_Listed entries_
────────────────

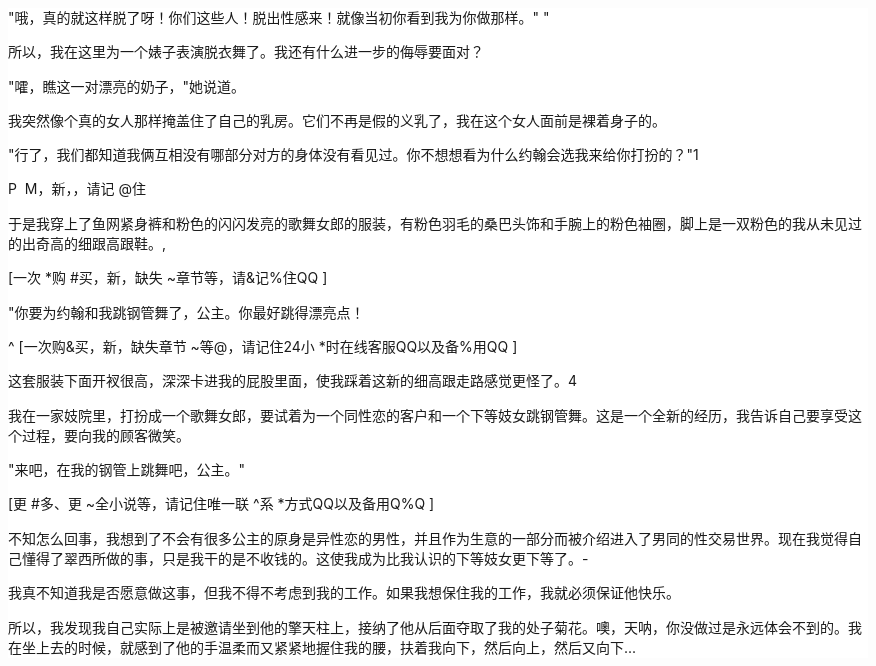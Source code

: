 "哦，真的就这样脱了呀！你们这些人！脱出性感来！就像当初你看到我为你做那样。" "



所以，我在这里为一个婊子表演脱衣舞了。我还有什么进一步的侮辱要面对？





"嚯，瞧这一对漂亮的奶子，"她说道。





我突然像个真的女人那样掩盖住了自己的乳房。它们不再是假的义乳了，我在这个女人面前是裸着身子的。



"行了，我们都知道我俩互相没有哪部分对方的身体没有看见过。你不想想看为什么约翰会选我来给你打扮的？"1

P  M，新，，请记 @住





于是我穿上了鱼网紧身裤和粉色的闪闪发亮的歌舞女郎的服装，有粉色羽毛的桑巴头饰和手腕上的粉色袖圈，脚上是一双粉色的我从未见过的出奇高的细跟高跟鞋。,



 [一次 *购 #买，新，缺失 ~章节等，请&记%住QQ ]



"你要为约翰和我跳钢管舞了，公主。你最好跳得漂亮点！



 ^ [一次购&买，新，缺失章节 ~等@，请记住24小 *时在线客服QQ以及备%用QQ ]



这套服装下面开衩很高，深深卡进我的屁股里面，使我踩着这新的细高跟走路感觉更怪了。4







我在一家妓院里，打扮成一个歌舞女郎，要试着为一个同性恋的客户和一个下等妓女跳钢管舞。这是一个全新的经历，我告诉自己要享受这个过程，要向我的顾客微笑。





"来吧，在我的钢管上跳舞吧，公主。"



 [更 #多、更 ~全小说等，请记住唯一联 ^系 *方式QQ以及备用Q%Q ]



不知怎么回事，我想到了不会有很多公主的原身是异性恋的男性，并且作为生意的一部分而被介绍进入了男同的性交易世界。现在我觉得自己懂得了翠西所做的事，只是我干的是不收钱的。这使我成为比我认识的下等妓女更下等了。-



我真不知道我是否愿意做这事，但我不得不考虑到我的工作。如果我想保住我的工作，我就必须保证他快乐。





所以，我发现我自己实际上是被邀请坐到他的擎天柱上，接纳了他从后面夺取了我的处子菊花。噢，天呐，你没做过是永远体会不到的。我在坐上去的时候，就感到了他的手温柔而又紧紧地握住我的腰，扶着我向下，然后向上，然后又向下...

────────────────

_Your goal_
Take from the material above the lines running from the one with "我突然像个真的女人那样掩盖住" through the one with "[一次购&买，新，缺失章节 ~等@，请记住24小 *时在线客服QQ以及备%用QQ ]", and repeat them exactly, with nothing else.

_Task output_
我突然像个真的女人那样掩盖住了自己的乳房。它们不再是假的义乳了，我在这个女人面前是裸着身子的。



"行了，我们都知道我俩互相没有哪部分对方的身体没有看见过。你不想想看为什么约翰会选我来给你打扮的？"1

P  M，新，，请记 @住





于是我穿上了鱼网紧身裤和粉色的闪闪发亮的歌舞女郎的服装，有粉色羽毛的桑巴头饰和手腕上的粉色袖圈，脚上是一双粉色的我从未见过的出奇高的细跟高跟鞋。,



 [一次 *购 #买，新，缺失 ~章节等，请&记%住QQ ]



"你要为约翰和我跳钢管舞了，公主。你最好跳得漂亮点！



 ^ [一次购&买，新，缺失章节 ~等@，请记住24小 *时在线客服QQ以及备%用QQ ]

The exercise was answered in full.